**How to complete this task**: In the records below, find the line with "定义 11. --- 映射" and the line with "的一个闭子集上的同胚，该闭子集称为锥底，我们据此把它与 Y 等同。". Print both exactly, along with every line between them, and no other line.

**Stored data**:
^^^^

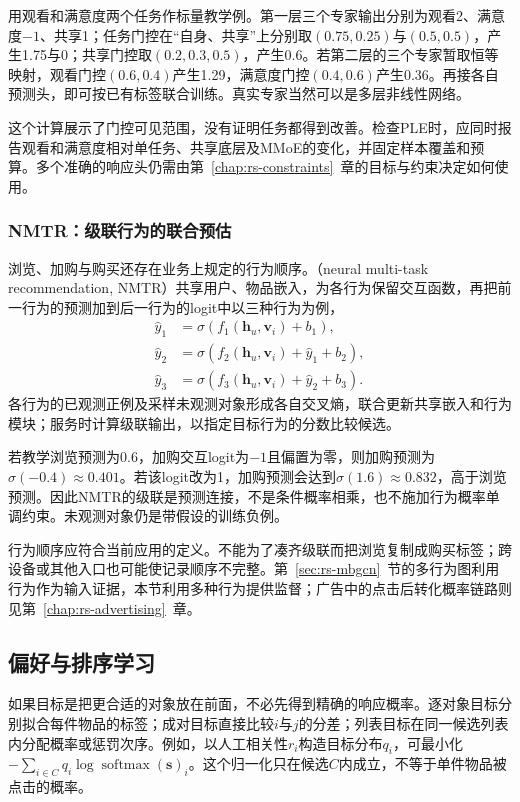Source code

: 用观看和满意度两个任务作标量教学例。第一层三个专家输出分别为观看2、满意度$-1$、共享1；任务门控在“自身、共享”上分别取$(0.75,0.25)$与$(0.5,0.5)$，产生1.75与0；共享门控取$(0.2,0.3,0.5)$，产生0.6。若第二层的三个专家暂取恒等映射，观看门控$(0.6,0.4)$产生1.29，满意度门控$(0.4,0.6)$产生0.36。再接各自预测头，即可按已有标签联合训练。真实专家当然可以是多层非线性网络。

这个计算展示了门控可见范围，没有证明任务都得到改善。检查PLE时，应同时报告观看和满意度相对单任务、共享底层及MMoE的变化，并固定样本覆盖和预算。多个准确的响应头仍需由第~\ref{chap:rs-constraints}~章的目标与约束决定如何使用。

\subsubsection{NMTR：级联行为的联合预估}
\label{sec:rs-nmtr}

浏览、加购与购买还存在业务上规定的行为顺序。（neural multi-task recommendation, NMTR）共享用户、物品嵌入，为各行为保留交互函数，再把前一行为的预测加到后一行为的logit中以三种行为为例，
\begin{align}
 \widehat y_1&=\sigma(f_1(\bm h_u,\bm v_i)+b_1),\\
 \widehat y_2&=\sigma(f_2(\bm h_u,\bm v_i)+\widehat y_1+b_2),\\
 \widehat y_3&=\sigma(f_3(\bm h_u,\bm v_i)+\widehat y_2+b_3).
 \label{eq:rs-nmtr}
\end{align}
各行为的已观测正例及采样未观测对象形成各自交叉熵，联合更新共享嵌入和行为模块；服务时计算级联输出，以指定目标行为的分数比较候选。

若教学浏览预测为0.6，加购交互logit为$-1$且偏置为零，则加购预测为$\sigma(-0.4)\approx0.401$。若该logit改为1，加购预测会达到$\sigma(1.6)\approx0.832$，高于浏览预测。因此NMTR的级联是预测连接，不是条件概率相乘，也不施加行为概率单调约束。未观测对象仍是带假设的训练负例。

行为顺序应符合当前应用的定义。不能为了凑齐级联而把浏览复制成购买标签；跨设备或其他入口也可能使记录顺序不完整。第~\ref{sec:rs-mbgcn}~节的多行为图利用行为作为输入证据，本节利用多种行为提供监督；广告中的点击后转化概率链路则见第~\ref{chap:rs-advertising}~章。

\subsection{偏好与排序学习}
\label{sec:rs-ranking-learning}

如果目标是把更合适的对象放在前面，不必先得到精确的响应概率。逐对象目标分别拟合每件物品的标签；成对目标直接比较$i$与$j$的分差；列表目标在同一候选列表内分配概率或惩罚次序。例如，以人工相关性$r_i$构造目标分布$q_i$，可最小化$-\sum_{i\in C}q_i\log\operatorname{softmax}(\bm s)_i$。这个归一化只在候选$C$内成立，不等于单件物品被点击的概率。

^^^^

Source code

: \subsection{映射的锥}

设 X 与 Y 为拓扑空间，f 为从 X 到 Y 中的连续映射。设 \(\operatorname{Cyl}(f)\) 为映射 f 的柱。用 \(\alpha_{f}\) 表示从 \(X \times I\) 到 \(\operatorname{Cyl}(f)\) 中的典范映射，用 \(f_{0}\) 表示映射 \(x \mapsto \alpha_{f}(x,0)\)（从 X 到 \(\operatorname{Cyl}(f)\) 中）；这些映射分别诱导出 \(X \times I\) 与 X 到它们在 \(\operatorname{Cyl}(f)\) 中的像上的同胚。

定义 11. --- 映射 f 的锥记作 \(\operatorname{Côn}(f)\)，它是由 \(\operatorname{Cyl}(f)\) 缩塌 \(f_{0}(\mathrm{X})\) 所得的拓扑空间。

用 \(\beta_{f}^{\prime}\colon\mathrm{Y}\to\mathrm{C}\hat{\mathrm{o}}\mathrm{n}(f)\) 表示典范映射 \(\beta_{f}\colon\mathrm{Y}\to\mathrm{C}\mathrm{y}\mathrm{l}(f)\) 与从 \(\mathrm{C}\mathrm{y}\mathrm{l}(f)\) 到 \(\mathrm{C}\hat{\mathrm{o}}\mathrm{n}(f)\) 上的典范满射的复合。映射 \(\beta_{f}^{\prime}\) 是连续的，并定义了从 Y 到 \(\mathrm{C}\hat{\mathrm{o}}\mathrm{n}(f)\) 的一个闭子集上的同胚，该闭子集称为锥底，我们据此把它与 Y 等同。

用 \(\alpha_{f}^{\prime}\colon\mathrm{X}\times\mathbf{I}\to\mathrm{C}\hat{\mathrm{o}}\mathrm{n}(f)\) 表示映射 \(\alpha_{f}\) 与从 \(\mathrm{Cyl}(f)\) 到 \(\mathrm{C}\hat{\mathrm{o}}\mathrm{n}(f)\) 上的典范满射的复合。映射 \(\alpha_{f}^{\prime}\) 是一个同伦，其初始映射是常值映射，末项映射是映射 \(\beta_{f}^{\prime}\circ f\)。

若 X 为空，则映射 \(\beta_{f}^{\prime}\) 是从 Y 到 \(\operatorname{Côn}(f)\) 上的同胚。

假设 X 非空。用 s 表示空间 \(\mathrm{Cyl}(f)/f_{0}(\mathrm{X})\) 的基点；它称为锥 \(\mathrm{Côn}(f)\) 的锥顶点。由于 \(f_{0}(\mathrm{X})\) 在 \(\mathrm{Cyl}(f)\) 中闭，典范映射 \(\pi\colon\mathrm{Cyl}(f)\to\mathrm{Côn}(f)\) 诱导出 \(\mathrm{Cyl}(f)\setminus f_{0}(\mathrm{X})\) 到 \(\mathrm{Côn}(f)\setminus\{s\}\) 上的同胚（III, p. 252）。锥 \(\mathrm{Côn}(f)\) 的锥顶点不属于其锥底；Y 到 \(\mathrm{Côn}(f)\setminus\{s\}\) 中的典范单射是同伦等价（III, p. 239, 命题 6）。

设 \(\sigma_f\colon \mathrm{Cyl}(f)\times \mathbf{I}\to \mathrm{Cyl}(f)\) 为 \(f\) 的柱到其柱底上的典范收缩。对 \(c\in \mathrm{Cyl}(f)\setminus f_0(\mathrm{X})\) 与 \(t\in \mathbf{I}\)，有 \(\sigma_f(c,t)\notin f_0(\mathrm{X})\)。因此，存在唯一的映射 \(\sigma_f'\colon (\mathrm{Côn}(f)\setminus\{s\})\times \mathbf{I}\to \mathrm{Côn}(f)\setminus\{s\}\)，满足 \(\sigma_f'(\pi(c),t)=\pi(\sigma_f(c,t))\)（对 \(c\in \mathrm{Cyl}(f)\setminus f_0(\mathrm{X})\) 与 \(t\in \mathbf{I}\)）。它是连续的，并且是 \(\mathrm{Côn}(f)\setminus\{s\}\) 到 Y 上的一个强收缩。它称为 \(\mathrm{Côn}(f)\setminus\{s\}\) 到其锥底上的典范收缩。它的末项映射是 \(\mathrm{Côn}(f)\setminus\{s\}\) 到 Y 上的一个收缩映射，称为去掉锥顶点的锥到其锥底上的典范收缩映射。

^^^^

**Expected answer**:
定义 11. --- 映射 f 的锥记作 \(\operatorname{Côn}(f)\)，它是由 \(\operatorname{Cyl}(f)\) 缩塌 \(f_{0}(\mathrm{X})\) 所得的拓扑空间。

用 \(\beta_{f}^{\prime}\colon\mathrm{Y}\to\mathrm{C}\hat{\mathrm{o}}\mathrm{n}(f)\) 表示典范映射 \(\beta_{f}\colon\mathrm{Y}\to\mathrm{C}\mathrm{y}\mathrm{l}(f)\) 与从 \(\mathrm{C}\mathrm{y}\mathrm{l}(f)\) 到 \(\mathrm{C}\hat{\mathrm{o}}\mathrm{n}(f)\) 上的典范满射的复合。映射 \(\beta_{f}^{\prime}\) 是连续的，并定义了从 Y 到 \(\mathrm{C}\hat{\mathrm{o}}\mathrm{n}(f)\) 的一个闭子集上的同胚，该闭子集称为锥底，我们据此把它与 Y 等同。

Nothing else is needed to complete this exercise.